Closed rsomani95 closed 3 months ago
Oh, that's a good question. Label Smoothing is a quite common strategy used in contrastive training to avoid false negative and overfitting. Therefore we didn't mention it in paper and didn't do the ablation.
Ah, interesting. Thanks for the quick response.
I've seen it be used in the classification domain quite often but my canonical reference for contrastive learning has been open_clip
and none of their loss functions use label smoothing, thus my original question
Out of curiosity, could you share a paper reference that uses label smoothing? I'm very curious to see ablations regarding that in any context.

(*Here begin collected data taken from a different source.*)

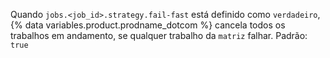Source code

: Quando `jobs.<job_id>.strategy.fail-fast` está definido como `verdadeiro`, {% data variables.product.prodname_dotcom %} cancela todos os trabalhos em andamento, se qualquer trabalho da `matriz` falhar. Padrão: `true`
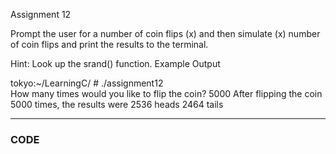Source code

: Assignment 12

Prompt the user for a number of coin flips (x) and then simulate (x) number of coin flips and print the results to the terminal.

Hint: Look up the srand() function.
Example Output

tokyo:~/LearningC/ # ./assignment12                                  
How many times would you like to flip the coin? 5000
After flipping the coin 5000 times, the results were
2536 heads
2464 tails

------

### CODE
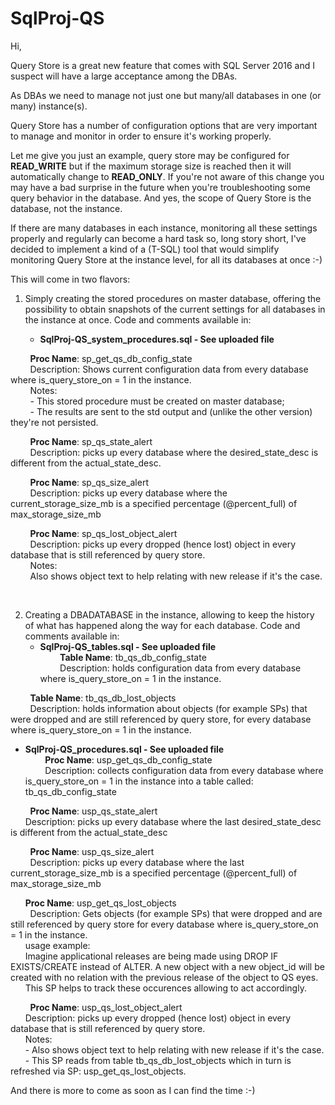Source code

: # SqlProj-QS


Hi,

Query Store is a great new feature that comes with SQL Server 2016 and I suspect will have a large acceptance among the DBAs.

As DBAs we need to manage not just one but many/all databases in one (or many) instance(s). 

Query Store has a number of configuration options that are very important to manage and monitor in order to ensure it's working properly. 

Let me give you just an example, query store may be configured for **READ_WRITE** but if the maximum storage size is reached then it will automatically change to **READ_ONLY**. If you're not aware of this change you may have a bad surprise in the future when you're troubleshooting some query behavior in the database. And yes, the scope of Query Store is the database, not the instance.

If there are many databases in each instance, monitoring all these settings properly and regularly can become a hard task so, long story short, I've decided to implement a kind of a (T-SQL) tool that would simplify monitoring Query Store at the instance level, for all its databases at once :-)

This will come in two flavors:

1. Simply creating the stored procedures on master database, offering the possibility to obtain snapshots of the current settings for all databases in the instance at once. Code and comments available in:

   - **SqlProj-QS_system_procedures.sql - See uploaded file**  
     
   &nbsp;&nbsp;&nbsp;&nbsp;&nbsp;&nbsp;**Proc Name**: sp_get_qs_db_config_state  
   &nbsp;&nbsp;&nbsp;&nbsp;&nbsp;&nbsp;Description: Shows current configuration data from every database where is_query_store_on = 1 in the instance.  
   &nbsp;&nbsp;&nbsp;&nbsp;&nbsp;&nbsp;Notes:  
   &nbsp;&nbsp;&nbsp;&nbsp;&nbsp;&nbsp;- This stored procedure must be created on master database;  
   &nbsp;&nbsp;&nbsp;&nbsp;&nbsp;&nbsp;- The results are sent to the std output and (unlike the other version) they're not persisted.  
     
   &nbsp;&nbsp;&nbsp;&nbsp;&nbsp;&nbsp;**Proc Name**: sp_qs_state_alert  
   &nbsp;&nbsp;&nbsp;&nbsp;&nbsp;&nbsp;Description: picks up every database where the desired_state_desc is different from the actual_state_desc.  
   
   &nbsp;&nbsp;&nbsp;&nbsp;&nbsp;&nbsp;**Proc Name**: sp_qs_size_alert  
   &nbsp;&nbsp;&nbsp;&nbsp;&nbsp;&nbsp;Description: picks up every database where the current_storage_size_mb is a specified percentage (@percent_full) of max_storage_size_mb  
   
   &nbsp;&nbsp;&nbsp;&nbsp;&nbsp;&nbsp;**Proc Name**: sp_qs_lost_object_alert  
   &nbsp;&nbsp;&nbsp;&nbsp;&nbsp;&nbsp;Description: picks up every dropped (hence lost) object in every database that is still referenced by query store.  
   &nbsp;&nbsp;&nbsp;&nbsp;&nbsp;&nbsp;Notes:  
   &nbsp;&nbsp;&nbsp;&nbsp;&nbsp;&nbsp;Also shows object text to help relating with new release if it's the case.  
   
   
   
2. Creating a DBADATABASE in the instance, allowing to keep the history of what has happened along the way for each database. Code and comments available in:
   - **SqlProj-QS_tables.sql - See uploaded file**  
   &nbsp;&nbsp;&nbsp;&nbsp;&nbsp;&nbsp;**Table Name**: tb_qs_db_config_state  
   &nbsp;&nbsp;&nbsp;&nbsp;&nbsp;&nbsp;Description: holds configuration data from every database where is_query_store_on = 1 in the instance.  
   
   &nbsp;&nbsp;&nbsp;&nbsp;&nbsp;&nbsp;**Table Name**: tb_qs_db_lost_objects  
   &nbsp;&nbsp;&nbsp;&nbsp;&nbsp;&nbsp;Description: holds information about objects (for example SPs) that were dropped and are still referenced by query store, for every database where is_query_store_on = 1 in the instance.  
   
   - **SqlProj-QS_procedures.sql - See uploaded file**    
   &nbsp;&nbsp;&nbsp;&nbsp;&nbsp;&nbsp;**Proc Name**: usp_get_qs_db_config_state  
   &nbsp;&nbsp;&nbsp;&nbsp;&nbsp;&nbsp;Description: collects configuration data from every database where is_query_store_on = 1 in the instance into a table called: tb_qs_db_config_state  
   
   &nbsp;&nbsp;&nbsp;&nbsp;&nbsp;&nbsp;**Proc Name**: usp_qs_state_alert  
   &nbsp;&nbsp;&nbsp;&nbsp;&nbsp;&nbsp;Description: picks up every database where the last desired_state_desc is different from the actual_state_desc  
   
   &nbsp;&nbsp;&nbsp;&nbsp;&nbsp;&nbsp;**Proc Name**: usp_qs_size_alert  
   &nbsp;&nbsp;&nbsp;&nbsp;&nbsp;&nbsp;Description: picks up every database where the last current_storage_size_mb is a specified percentage (@percent_full) of max_storage_size_mb  
   
   &nbsp;&nbsp;&nbsp;&nbsp;&nbsp;&nbsp;**Proc Name**: usp_get_qs_lost_objects  
   &nbsp;&nbsp;&nbsp;&nbsp;&nbsp;&nbsp;Description: Gets objects (for example SPs) that were dropped and are still referenced by query store for every database where is_query_store_on = 1 in the instance.  
   &nbsp;&nbsp;&nbsp;&nbsp;&nbsp;&nbsp;usage example:  
   &nbsp;&nbsp;&nbsp;&nbsp;&nbsp;&nbsp;Imagine applicational releases are being made using DROP IF EXISTS/CREATE instead of ALTER. A new object with a new object_id will be created with no relation with the previous release of the object to QS eyes.  
   &nbsp;&nbsp;&nbsp;&nbsp;&nbsp;&nbsp;This SP helps to track these occurences allowing to act accordingly.  
   
   &nbsp;&nbsp;&nbsp;&nbsp;&nbsp;&nbsp;**Proc Name**: usp_qs_lost_object_alert  
   &nbsp;&nbsp;&nbsp;&nbsp;&nbsp;&nbsp;Description: picks up every dropped (hence lost) object in every database that is still referenced by query store.  
   &nbsp;&nbsp;&nbsp;&nbsp;&nbsp;&nbsp;Notes:  
   &nbsp;&nbsp;&nbsp;&nbsp;&nbsp;&nbsp;- Also shows object text to help relating with new release if it's the case.  
   &nbsp;&nbsp;&nbsp;&nbsp;&nbsp;&nbsp;- This SP reads from table tb_qs_db_lost_objects which in turn is refreshed via SP: usp_get_qs_lost_objects.  
     
       
         
And there is more to come as soon as I can find the time :-)
   
  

alpha-clip (https://arxiv.org/pdf/2312.03818) for example. Although they didn't mention label smoothing in the paper, the use it in the source code (https://github.com/SunzeY/AlphaCLIP)
@rsomani95 and @beichenzbc - thank you for this most interesting discussion, I am glad I came across it!
I didn't pull the changes @beichenzbc made, but I implemented this suggestion in my custom training code - which includes Geometric Parametrization (GmP) of Linear Layers as well as activation value manipulation of predominantly an 'adverb neuron' in the Vision Transformer during fine-tuning, but: The relative change of GmP-classic (classic contrastive loss) vs. GmP-smooth is only due to the new loss with smoothing. Everything else (dataset, other hyperparameters, ...) was the same.
Indeed, I was able to squeeze out some additional improvement in accuracy for the label smoothing fine-tune. Please note that, for comparison purposes, the dataset labels were capped to <<77 tokens, to fit the original ViT-L/14 as well. I assume it's possible that the full long captions of COCO-SPRIGHT-40k could boost Long-CLIP even more.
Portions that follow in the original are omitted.